### SUPPLIED INFORMATION
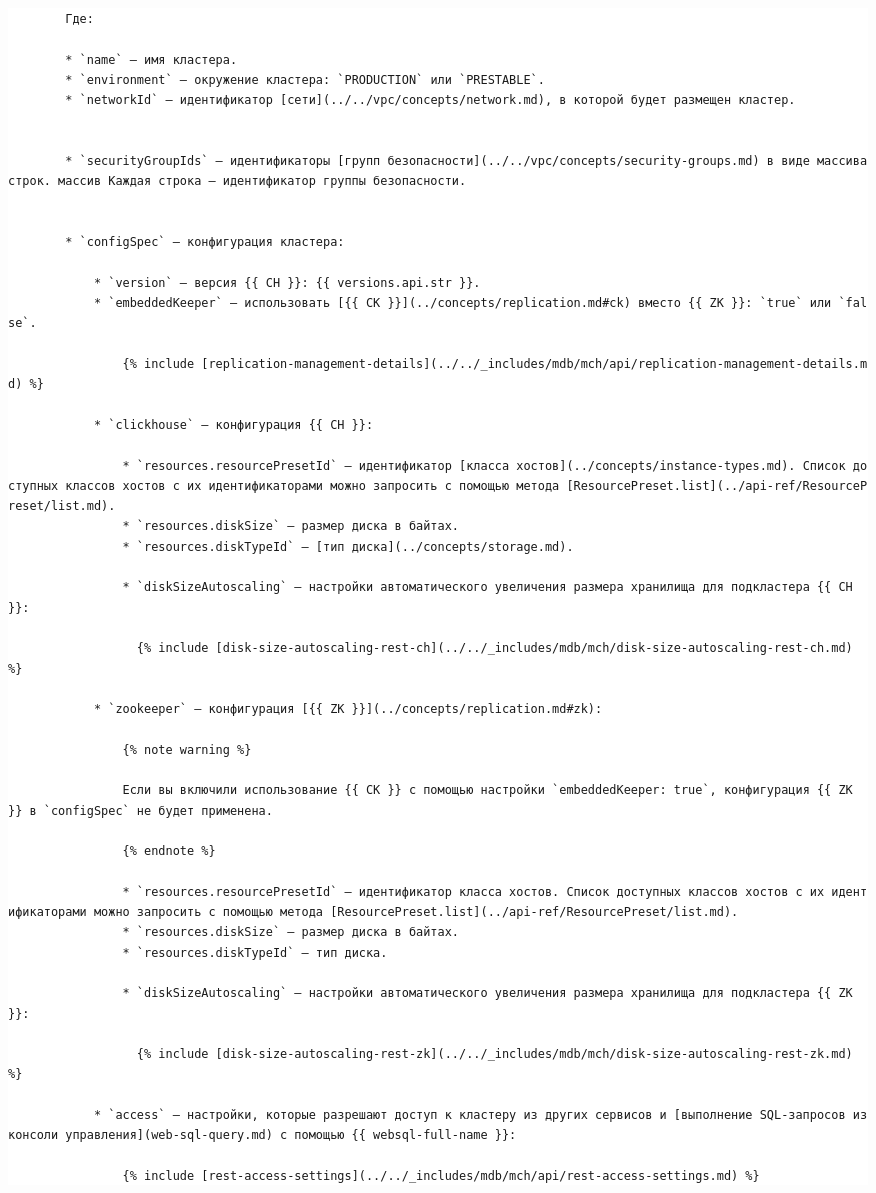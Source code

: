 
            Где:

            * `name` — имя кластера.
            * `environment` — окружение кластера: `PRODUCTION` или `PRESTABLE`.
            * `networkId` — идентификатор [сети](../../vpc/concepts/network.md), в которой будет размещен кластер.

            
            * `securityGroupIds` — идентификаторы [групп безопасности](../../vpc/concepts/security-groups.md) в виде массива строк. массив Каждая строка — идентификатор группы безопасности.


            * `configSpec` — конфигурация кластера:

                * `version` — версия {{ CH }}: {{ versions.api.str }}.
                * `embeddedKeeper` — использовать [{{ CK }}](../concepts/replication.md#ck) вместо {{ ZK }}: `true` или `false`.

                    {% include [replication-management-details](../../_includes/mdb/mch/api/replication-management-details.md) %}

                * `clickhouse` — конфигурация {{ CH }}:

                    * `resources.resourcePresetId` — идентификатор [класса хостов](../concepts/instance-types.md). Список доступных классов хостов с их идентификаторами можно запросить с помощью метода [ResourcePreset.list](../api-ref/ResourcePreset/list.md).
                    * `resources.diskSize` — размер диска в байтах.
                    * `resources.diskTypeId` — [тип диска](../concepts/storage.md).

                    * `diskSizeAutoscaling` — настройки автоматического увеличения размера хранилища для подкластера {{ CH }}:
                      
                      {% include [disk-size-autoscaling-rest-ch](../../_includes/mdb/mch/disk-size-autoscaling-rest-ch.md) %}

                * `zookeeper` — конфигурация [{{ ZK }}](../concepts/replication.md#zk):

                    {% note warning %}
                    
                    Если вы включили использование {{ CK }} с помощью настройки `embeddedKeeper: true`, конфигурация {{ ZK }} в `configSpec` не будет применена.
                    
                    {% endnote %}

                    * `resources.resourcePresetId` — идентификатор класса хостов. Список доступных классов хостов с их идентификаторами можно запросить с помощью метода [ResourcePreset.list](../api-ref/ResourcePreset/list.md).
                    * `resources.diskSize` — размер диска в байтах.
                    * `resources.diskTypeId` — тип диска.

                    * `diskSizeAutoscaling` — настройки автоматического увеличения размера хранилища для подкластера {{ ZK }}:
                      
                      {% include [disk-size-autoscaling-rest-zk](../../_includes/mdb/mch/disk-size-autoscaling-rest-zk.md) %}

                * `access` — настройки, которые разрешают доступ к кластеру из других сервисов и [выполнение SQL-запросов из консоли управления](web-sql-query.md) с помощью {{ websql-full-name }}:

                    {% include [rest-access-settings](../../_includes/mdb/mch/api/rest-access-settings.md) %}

...

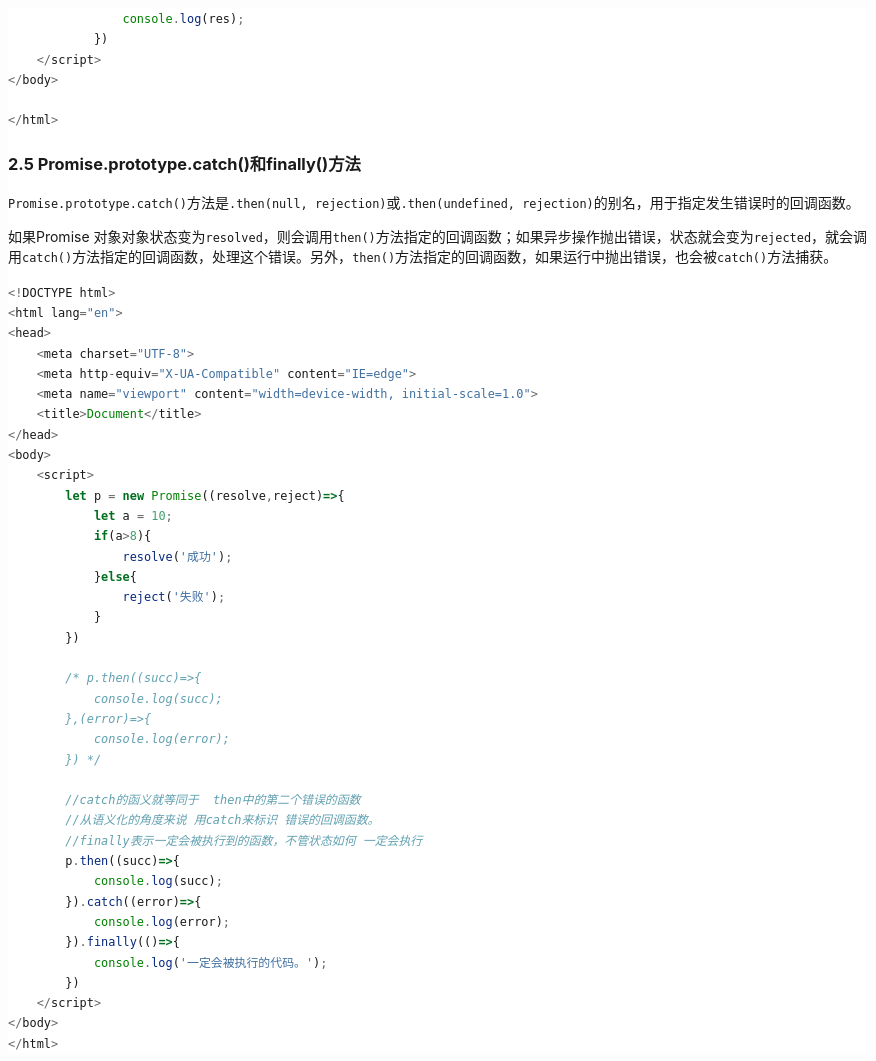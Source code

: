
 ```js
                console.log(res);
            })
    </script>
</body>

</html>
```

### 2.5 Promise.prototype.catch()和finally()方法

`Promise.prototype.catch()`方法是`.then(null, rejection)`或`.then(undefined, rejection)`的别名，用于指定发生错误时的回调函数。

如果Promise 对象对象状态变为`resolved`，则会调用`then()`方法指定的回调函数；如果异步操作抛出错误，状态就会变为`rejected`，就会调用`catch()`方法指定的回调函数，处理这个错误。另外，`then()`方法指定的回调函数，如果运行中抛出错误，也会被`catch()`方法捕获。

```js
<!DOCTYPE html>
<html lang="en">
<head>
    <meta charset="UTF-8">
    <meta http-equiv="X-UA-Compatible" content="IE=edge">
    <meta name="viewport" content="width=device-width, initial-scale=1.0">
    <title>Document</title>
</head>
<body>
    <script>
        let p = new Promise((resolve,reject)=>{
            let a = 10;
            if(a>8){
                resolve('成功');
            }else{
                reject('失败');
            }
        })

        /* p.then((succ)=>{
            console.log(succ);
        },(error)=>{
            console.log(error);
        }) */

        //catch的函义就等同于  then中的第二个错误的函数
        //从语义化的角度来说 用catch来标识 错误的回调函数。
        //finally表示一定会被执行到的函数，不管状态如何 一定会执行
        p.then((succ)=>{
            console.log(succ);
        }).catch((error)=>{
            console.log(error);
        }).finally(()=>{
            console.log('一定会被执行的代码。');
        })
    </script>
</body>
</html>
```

### WHAT TO WORK ON
For every line above that has "content" in it, copy the line.

### EXERCISE RESPONSE
    <meta http-equiv="X-UA-Compatible" content="IE=edge">
    <meta name="viewport" content="width=device-width, initial-scale=1.0">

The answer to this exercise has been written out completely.